For years, the long-awaited follow-up to Matt Reeves’ stylish 2022 blockbuster, The Batman, has existed in a murky cloud of uncertainty. Although its ultimate arrival is planned for 2027, the precise details of the movie have remained shrouded in secrecy. Entire eras could elapse before the auteur selects which notorious villain from Batman’s vast antagonists to introduce next.

And then – out of nowhere this week’s report that Scarlett Johansson is in final talks to join the cast of the next installment. Which character she might portray remains unclear, but that barely lessens the weight of the development: it feels consequential, a reignited beacon over a seemingly quiet franchise landscape. Johansson is not merely an top-tier star; she is one of the rare performers who consistently puts bums on seats while also upholding significant critical credibility.

Robert Pattinson as Batman in a dark, rain-soaked Gotham City.
Robert Pattinson in a scene from The Batman.

But What Does This Involvement Actually Reveal?

Historically, the obvious speculation might have centered on Johansson as characters like Poison Ivy or Harley Quinn. But, neither appears especially plausible. For one, Reeves’ interpretation of Gotham, as shown in the 2022 film, was intentionally street-level and gritty. That iteration appears divorced from a broader cosmic playground where metahumans interact with Batman’s more earthbound enemies.

Reeves clearly favors a grimy and psychologically rooted Gotham. His foes are not supernatural monsters; they are troubled characters often shaped by past wounds. Additionally, given Harley Quinn’s separate portrayal elsewhere and another actress firmly cast as Sofia Falcone in a related series, the field of major female roles adjacent to the Batman canon appears fairly limited.

The Leading Theory: A Ghost from the Past

There has been some discussion that Johansson could be playing Andrea Beaumont, also known as the Phantasm. This character, a heartbroken serial killer from Bruce Wayne’s past, appears to fit neatly with Reeves’ known taste for Gotham narratives rooted in crime. The director has publicly teased looking for an antagonist who digs into Batman’s origins, a description that Beaumont ticks with ease.

“An old flame of Bruce Wayne’s, her trauma curdled into masked justice.”

Drawing from comics and animation, her origin even creates a natural link to introduce the Joker as a low-level criminal – a element that could enable Reeves to lay groundwork for integrating that character for a potential instalment.

A Larger Consideration: Timing in a Long-Gestating Story

Maybe the more notable inquiry involves what a extended gap between chapters implies for a series initially planned as a tight narrative. Film series are usually designed to generate excitement, not risk stagnating into archival projects. And yet, this seems to be the present situation.
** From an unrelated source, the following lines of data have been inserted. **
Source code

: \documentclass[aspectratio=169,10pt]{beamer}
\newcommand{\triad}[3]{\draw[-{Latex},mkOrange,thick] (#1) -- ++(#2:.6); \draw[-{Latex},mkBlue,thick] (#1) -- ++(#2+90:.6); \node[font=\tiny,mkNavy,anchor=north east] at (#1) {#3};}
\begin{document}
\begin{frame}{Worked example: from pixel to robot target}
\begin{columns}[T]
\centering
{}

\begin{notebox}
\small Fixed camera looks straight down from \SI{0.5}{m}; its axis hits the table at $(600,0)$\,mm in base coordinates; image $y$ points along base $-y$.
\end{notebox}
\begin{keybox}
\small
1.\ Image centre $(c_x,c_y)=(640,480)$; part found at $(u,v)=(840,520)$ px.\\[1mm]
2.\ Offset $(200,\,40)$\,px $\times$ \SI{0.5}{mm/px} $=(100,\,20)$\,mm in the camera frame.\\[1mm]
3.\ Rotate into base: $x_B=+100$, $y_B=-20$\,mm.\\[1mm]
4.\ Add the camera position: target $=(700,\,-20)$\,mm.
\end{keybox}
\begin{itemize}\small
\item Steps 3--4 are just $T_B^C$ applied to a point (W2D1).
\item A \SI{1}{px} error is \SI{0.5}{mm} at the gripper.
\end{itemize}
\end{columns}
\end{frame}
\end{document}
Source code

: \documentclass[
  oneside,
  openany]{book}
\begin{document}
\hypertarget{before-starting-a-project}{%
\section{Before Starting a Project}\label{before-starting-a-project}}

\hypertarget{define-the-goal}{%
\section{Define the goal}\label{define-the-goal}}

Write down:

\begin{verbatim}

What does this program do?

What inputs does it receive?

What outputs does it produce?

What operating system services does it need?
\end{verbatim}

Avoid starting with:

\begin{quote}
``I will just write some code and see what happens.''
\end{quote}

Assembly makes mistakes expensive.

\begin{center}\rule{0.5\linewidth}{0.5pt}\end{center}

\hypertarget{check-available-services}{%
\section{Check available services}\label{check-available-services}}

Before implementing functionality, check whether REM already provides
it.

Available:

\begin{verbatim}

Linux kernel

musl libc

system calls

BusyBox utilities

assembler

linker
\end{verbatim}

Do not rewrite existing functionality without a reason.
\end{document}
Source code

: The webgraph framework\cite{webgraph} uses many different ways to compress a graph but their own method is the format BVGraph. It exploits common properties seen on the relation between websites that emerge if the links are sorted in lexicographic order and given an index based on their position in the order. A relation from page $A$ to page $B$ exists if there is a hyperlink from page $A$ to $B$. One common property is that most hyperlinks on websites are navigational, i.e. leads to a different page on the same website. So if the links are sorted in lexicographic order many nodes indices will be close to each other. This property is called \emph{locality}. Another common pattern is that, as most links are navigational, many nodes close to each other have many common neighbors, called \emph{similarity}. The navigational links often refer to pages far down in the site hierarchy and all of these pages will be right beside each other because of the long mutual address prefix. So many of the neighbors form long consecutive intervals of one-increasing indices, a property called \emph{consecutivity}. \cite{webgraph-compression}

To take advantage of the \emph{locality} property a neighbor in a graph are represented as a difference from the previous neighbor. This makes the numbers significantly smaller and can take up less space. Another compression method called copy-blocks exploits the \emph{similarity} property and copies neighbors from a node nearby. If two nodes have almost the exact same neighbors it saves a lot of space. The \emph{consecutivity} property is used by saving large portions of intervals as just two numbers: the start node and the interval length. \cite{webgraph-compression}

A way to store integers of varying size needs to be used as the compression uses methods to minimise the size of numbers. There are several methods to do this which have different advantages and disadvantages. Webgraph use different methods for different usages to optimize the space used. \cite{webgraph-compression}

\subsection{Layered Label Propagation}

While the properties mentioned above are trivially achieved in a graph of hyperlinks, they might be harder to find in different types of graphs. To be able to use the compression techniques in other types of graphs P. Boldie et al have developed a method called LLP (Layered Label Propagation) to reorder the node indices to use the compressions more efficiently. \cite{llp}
It could be that is the distinctive appeal of this sodden fictional world.

In the end, if Johansson really is entering the world, it as a minimum signals that the Reeves-Pattinson vision is moving once more, however tentatively. Given progress, the second chapter may eventually make its way into theaters before the corporate plans introduces the subsequent actor of the Dark Knight.

Amy Mitchell
Amy Mitchell

A tech enthusiast and journalist passionate about digital transformation and Swiss innovation.